5. Konfigurasi Document Root: Menunjuk ke Folder public

Secara default, web server (seperti Apache atau Nginx) akan mencari file index.html atau index.php di document root. Untuk aplikasi Laravel, kita perlu mengarahkan document root ke folder public di dalam folder aplikasi.

  • Shared Hosting: Biasanya, kamu bisa mengubah document root melalui control panel hosting (cPanel, Plesk, dll.). Cari opsi “Domains” atau “Website Settings” dan ubah document root ke folder public.

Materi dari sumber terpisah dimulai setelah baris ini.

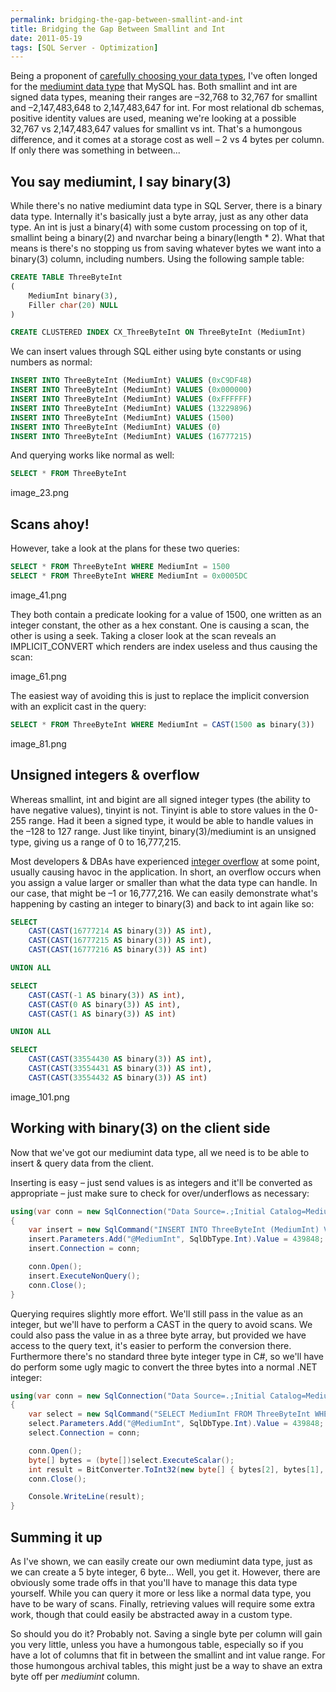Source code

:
 ```yaml
---
permalink: bridging-the-gap-between-smallint-and-int
title: Bridging the Gap Between Smallint and Int
date: 2011-05-19
tags: [SQL Server - Optimization]
---
```

Being a proponent of [carefully choosing your data types](/wasted-bytes-add-up-consider-your-data-types-carefully), I've often longed for the [mediumint data type](http://dev.mysql.com/doc/refman/5.0/en/numeric-types.html) that MySQL has. Both smallint and int are signed data types, meaning their ranges are –32,768 to 32,767 for smallint and –2,147,483,648 to 2,147,483,647 for int. For most relational db schemas, positive identity values are used, meaning we're looking at a possible 32,767 vs 2,147,483,647 values for smallint vs int. That's a humongous difference, and it comes at a storage cost as well – 2 vs 4 bytes per column. If only there was something in between...

<!-- more -->

## You say mediumint, I say binary(3)

While there's no native mediumint data type in SQL Server, there is a binary data type. Internally it's basically just a byte array, just as any other data type. An int is just a binary(4) with some custom processing on top of it, smallint being a binary(2) and nvarchar being a binary(length * 2). What that means is there's no stopping us from saving whatever bytes we want into a binary(3) column, including numbers. Using the following sample table:

```sql
CREATE TABLE ThreeByteInt
(
	MediumInt binary(3),
	Filler char(20) NULL
)

CREATE CLUSTERED INDEX CX_ThreeByteInt ON ThreeByteInt (MediumInt)
```

We can insert values through SQL either using byte constants or using numbers as normal:

```sql
INSERT INTO ThreeByteInt (MediumInt) VALUES (0xC9DF48)
INSERT INTO ThreeByteInt (MediumInt) VALUES (0x000000)
INSERT INTO ThreeByteInt (MediumInt) VALUES (0xFFFFFF)
INSERT INTO ThreeByteInt (MediumInt) VALUES (13229896)
INSERT INTO ThreeByteInt (MediumInt) VALUES (1500)
INSERT INTO ThreeByteInt (MediumInt) VALUES (0)
INSERT INTO ThreeByteInt (MediumInt) VALUES (16777215)
```

And querying works like normal as well:

```sql
SELECT * FROM ThreeByteInt
```

image_23.png

## Scans ahoy!

However, take a look at the plans for these two queries:

```sql
SELECT * FROM ThreeByteInt WHERE MediumInt = 1500
SELECT * FROM ThreeByteInt WHERE MediumInt = 0x0005DC
```

image_41.png

They both contain a predicate looking for a value of 1500, one written as an integer constant, the other as a hex constant. One is causing a scan, the other is using a seek. Taking a closer look at the scan reveals an IMPLICIT_CONVERT which renders are index useless and thus causing the scan:

image_61.png

The easiest way of avoiding this is just to replace the implicit conversion with an explicit cast in the query:

```sql
SELECT * FROM ThreeByteInt WHERE MediumInt = CAST(1500 as binary(3))
```

image_81.png

## Unsigned integers & overflow

Whereas smallint, int and bigint are all signed integer types (the ability to have negative values), tinyint is not. Tinyint is able to store values in the 0-255 range. Had it been a signed type, it would be able to handle values in the –128 to 127 range. Just like tinyint, binary(3)/mediumint is an unsigned type, giving us a range of 0 to 16,777,215.

Most developers & DBAs have experienced [integer overflow](http://en.wikipedia.org/wiki/Integer_overflow) at some point, usually causing havoc in the application. In short, an overflow occurs when you assign a value larger or smaller than what the data type can handle. In our case, that might be –1 or 16,777,216. We can easily demonstrate what's happening by casting an integer to binary(3) and back to int again like so:

```sql
SELECT
	CAST(CAST(16777214 AS binary(3)) AS int),
	CAST(CAST(16777215 AS binary(3)) AS int),
	CAST(CAST(16777216 AS binary(3)) AS int)

UNION ALL

SELECT
	CAST(CAST(-1 AS binary(3)) AS int),
	CAST(CAST(0 AS binary(3)) AS int),
	CAST(CAST(1 AS binary(3)) AS int)

UNION ALL

SELECT
	CAST(CAST(33554430 AS binary(3)) AS int),
	CAST(CAST(33554431 AS binary(3)) AS int),
	CAST(CAST(33554432 AS binary(3)) AS int)
```

image_101.png

## Working with binary(3) on the client side

Now that we've got our mediumint data type, all we need is to be able to insert & query data from the client.

Inserting is easy – just send values is as integers and it'll be converted as appropriate – just make sure to check for over/underflows as necessary:

```csharp
using(var conn = new SqlConnection("Data Source=.;Initial Catalog=MediumIntTest;Integrated Security=SSPI;"))
{
	var insert = new SqlCommand("INSERT INTO ThreeByteInt (MediumInt) VALUES (@MediumInt)");
	insert.Parameters.Add("@MediumInt", SqlDbType.Int).Value = 439848;
	insert.Connection = conn;

	conn.Open();
	insert.ExecuteNonQuery();
	conn.Close();
}
```

Querying requires slightly more effort. We'll still pass in the value as an integer, but we'll have to perform a CAST in the query to avoid scans. We could also pass the value in as a three byte array, but provided we have access to the query text, it's easier to perform the conversion there. Furthermore there's no standard three byte integer type in C#, so we'll have do perform some ugly magic to convert the three bytes into a normal .NET integer:

```csharp
using(var conn = new SqlConnection("Data Source=.;Initial Catalog=MediumIntTest;Integrated Security=SSPI;"))
{
	var select = new SqlCommand("SELECT MediumInt FROM ThreeByteInt WHERE MediumInt = CAST(@MediumInt AS binary(3))");
	select.Parameters.Add("@MediumInt", SqlDbType.Int).Value = 439848;
	select.Connection = conn;

	conn.Open();
	byte[] bytes = (byte[])select.ExecuteScalar();
	int result = BitConverter.ToInt32(new byte[] { bytes[2], bytes[1], bytes[0], 0 }, 0);
	conn.Close();

	Console.WriteLine(result);
}
```

## Summing it up

As I've shown, we can easily create our own mediumint data type, just as we can create a 5 byte integer, 6 byte… Well, you get it. However, there are obviously some trade offs in that you'll have to manage this data type yourself. While you can query it more or less like a normal data type, you have to be wary of scans. Finally, retrieving values will require some extra work, though that could easily be abstracted away in a custom type.

So should you do it? Probably not. Saving a single byte per column will gain you very little, unless you have a humongous table, especially so if you have a lot of columns that fit in between the smallint and int value range. For those humongous archival tables, this might just be a way to shave an extra byte off per *mediumint* column.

  • VPS/Dedicated Server: Kamu perlu mengkonfigurasi virtual host di web server (Apache atau Nginx). Contoh konfigurasi Nginx:

    server {
        listen 80;
        server_name example.com;  # Ganti dengan nama domain kamu
    
        root /path/ke/folder/laravel/public;  # Ganti dengan path yang sesuai
        index index.php index.html index.htm;
    
        location / {
            try_files $uri $uri/ /index.php?$query_string;
        }
    
        location ~ .php$ {
            include snippets/fastcgi-php.conf;
            fastcgi_pass unix:/run/php/php7.4-fpm.sock; # Ganti dengan versi PHP yang digunakan
        }
    
        location ~ /.ht {
            deny all;
        }
    }

    Pastikan kamu menyesuaikan server_name, root, dan fastcgi_pass dengan konfigurasi server kamu. Restart web server setelah melakukan perubahan.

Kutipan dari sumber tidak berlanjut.